What to produce: Make an exact copy of the records, with the images left out.

Records for the task:
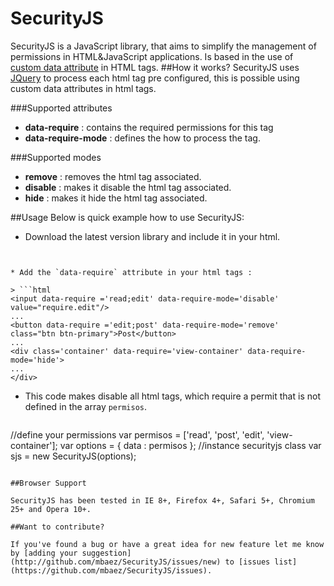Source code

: SecurityJS
==========
SecurityJS is a JavaScript library, that aims to simplify the management of permissions in HTML&JavaScript applications. Is based in the use of
[custom data attribute](http://www.w3.org/html/wg/drafts/html/master/dom.html#embedding-custom-non-visible-data-with-the-data-*-attributes)
 in HTML tags.
##How it works?
SecurityJS uses [JQuery](http://jquery.com/) to process each html tag  pre configured,
this is possible  ​​using custom data attributes in html tags.

###Supported attributes
* **data-require** : contains the required permissions for this tag
* **data-require-mode** : defines the how to process the tag.

###Supported modes
* **remove** : removes the html tag associated.
* **disable** : makes it disable the html tag associated.
* **hide** : makes it hide the html tag associated.

##Usage
Below is quick example how to use SecurityJS:

* Download the latest version library and include it in your html.

> ```html
<script src="js/jquery.js"></script>
<script src="js/securityjs.js"></script>
```

* Add the `data-require` attribute in your html tags :

> ```html
<input data-require ='read;edit' data-require-mode='disable' value="require.edit"/>
...
<button data-require ='edit;post' data-require-mode='remove' class="btn btn-primary">Post</button>
...
<div class='container' data-require='view-container' data-require-mode='hide'>
...
</div>
```

* This code makes disable all html tags, which require a permit that is not defined in the array `permisos`.

> ```js
//define your permissions
var permisos = ['read', 'post', 'edit', 'view-container'];
var options = {
    data : permisos
};
//instance securityjs class
var sjs = new SecurityJS(options);
```

##Browser Support

SecurityJS has been tested in IE 8+, Firefox 4+, Safari 5+, Chromium 25+ and Opera 10+.

##Want to contribute?

If you've found a bug or have a great idea for new feature let me know by [adding your suggestion]
(http://github.com/mbaez/SecurityJS/issues/new) to [issues list](https://github.com/mbaez/SecurityJS/issues).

Task answer:
Source code

: SecurityJS
==========
SecurityJS is a JavaScript library, that aims to simplify the management of permissions in HTML&JavaScript applications. Is based in the use of
[custom data attribute](http://www.w3.org/html/wg/drafts/html/master/dom.html#embedding-custom-non-visible-data-with-the-data-*-attributes)
 in HTML tags.
##How it works?
SecurityJS uses [JQuery](http://jquery.com/) to process each html tag  pre configured,
this is possible  ​​using custom data attributes in html tags.

###Supported attributes
* **data-require** : contains the required permissions for this tag
* **data-require-mode** : defines the how to process the tag.

###Supported modes
* **remove** : removes the html tag associated.
* **disable** : makes it disable the html tag associated.
* **hide** : makes it hide the html tag associated.

##Usage
Below is quick example how to use SecurityJS:

* Download the latest version library and include it in your html.

> ```html
<script src="js/jquery.js"></script>
<script src="js/securityjs.js"></script>
```

* Add the `data-require` attribute in your html tags :

> ```html
<input data-require ='read;edit' data-require-mode='disable' value="require.edit"/>
...
<button data-require ='edit;post' data-require-mode='remove' class="btn btn-primary">Post</button>
...
<div class='container' data-require='view-container' data-require-mode='hide'>
...
</div>
```

* This code makes disable all html tags, which require a permit that is not defined in the array `permisos`.

> ```js
//define your permissions
var permisos = ['read', 'post', 'edit', 'view-container'];
var options = {
    data : permisos
};
//instance securityjs class
var sjs = new SecurityJS(options);
```

##Browser Support

SecurityJS has been tested in IE 8+, Firefox 4+, Safari 5+, Chromium 25+ and Opera 10+.

##Want to contribute?

If you've found a bug or have a great idea for new feature let me know by [adding your suggestion]
(http://github.com/mbaez/SecurityJS/issues/new) to [issues list](https://github.com/mbaez/SecurityJS/issues).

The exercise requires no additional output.